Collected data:
((

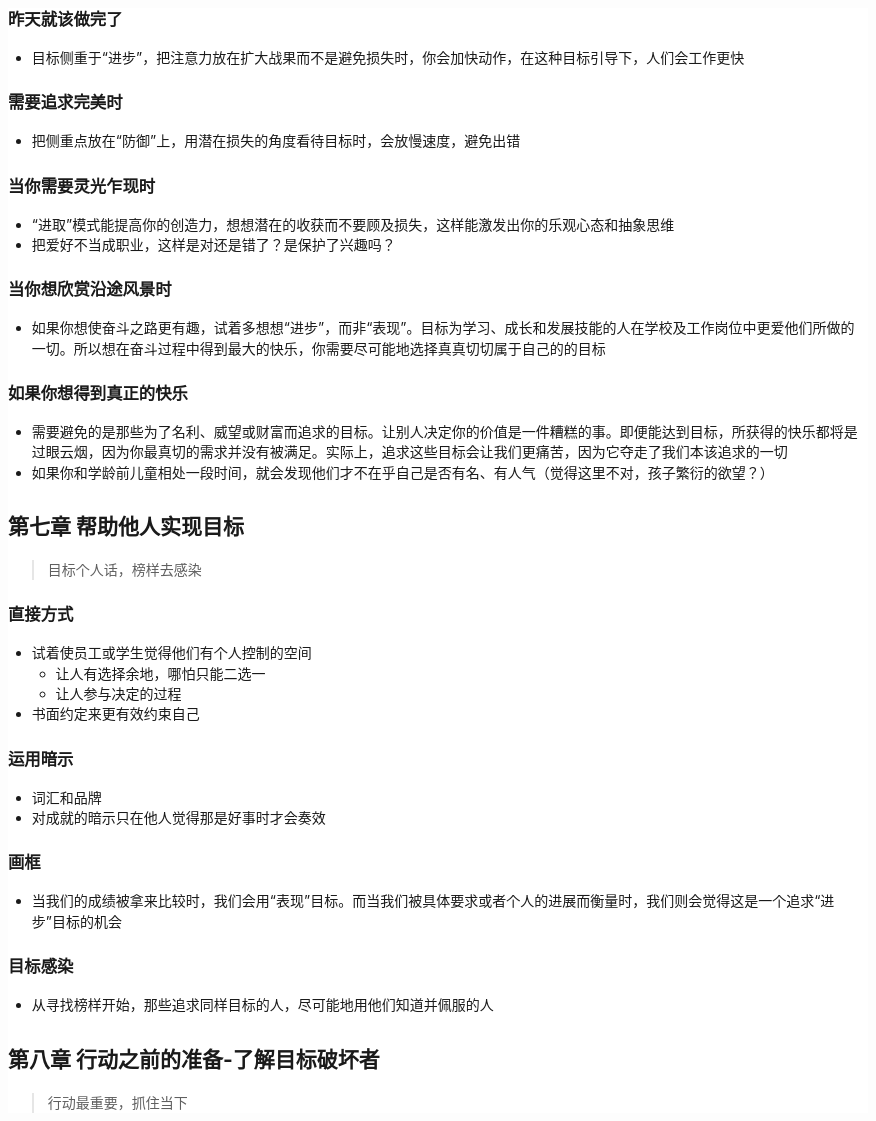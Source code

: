 ### 昨天就该做完了

- 目标侧重于“进步”，把注意力放在扩大战果而不是避免损失时，你会加快动作，在这种目标引导下，人们会工作更快

### 需要追求完美时

- 把侧重点放在“防御”上，用潜在损失的角度看待目标时，会放慢速度，避免出错

### 当你需要灵光乍现时

- “进取”模式能提高你的创造力，想想潜在的收获而不要顾及损失，这样能激发出你的乐观心态和抽象思维
- 把爱好不当成职业，这样是对还是错了？是保护了兴趣吗？

### 当你想欣赏沿途风景时

- 如果你想使奋斗之路更有趣，试着多想想“进步”，而非“表现”。目标为学习、成长和发展技能的人在学校及工作岗位中更爱他们所做的一切。所以想在奋斗过程中得到最大的快乐，你需要尽可能地选择真真切切属于自己的的目标

### 如果你想得到真正的快乐

- 需要避免的是那些为了名利、威望或财富而追求的目标。让别人决定你的价值是一件糟糕的事。即便能达到目标，所获得的快乐都将是过眼云烟，因为你最真切的需求并没有被满足。实际上，追求这些目标会让我们更痛苦，因为它夺走了我们本该追求的一切
- 如果你和学龄前儿童相处一段时间，就会发现他们才不在乎自己是否有名、有人气（觉得这里不对，孩子繁衍的欲望？）

## 第七章 帮助他人实现目标

> 目标个人话，榜样去感染

### 直接方式

- 试着使员工或学生觉得他们有个人控制的空间
    + 让人有选择余地，哪怕只能二选一
    + 让人参与决定的过程
- 书面约定来更有效约束自己

### 运用暗示

- 词汇和品牌
- 对成就的暗示只在他人觉得那是好事时才会奏效

### 画框

- 当我们的成绩被拿来比较时，我们会用“表现”目标。而当我们被具体要求或者个人的进展而衡量时，我们则会觉得这是一个追求“进步”目标的机会

### 目标感染

- 从寻找榜样开始，那些追求同样目标的人，尽可能地用他们知道并佩服的人

## 第八章 行动之前的准备-了解目标破坏者

> 行动最重要，抓住当下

))

◆ HOW TO COMPLETE THIS TASK: Write out an exact transcription of the line with "- 试着使员工或学生觉得他们有个人控制的空间" and of each line after it; stop at the end of the records.

◆ RESPONSE FOR THIS EXERCISE:
- 试着使员工或学生觉得他们有个人控制的空间
    + 让人有选择余地，哪怕只能二选一
    + 让人参与决定的过程
- 书面约定来更有效约束自己

### 运用暗示

- 词汇和品牌
- 对成就的暗示只在他人觉得那是好事时才会奏效

### 画框

- 当我们的成绩被拿来比较时，我们会用“表现”目标。而当我们被具体要求或者个人的进展而衡量时，我们则会觉得这是一个追求“进步”目标的机会

### 目标感染

- 从寻找榜样开始，那些追求同样目标的人，尽可能地用他们知道并佩服的人

## 第八章 行动之前的准备-了解目标破坏者

> 行动最重要，抓住当下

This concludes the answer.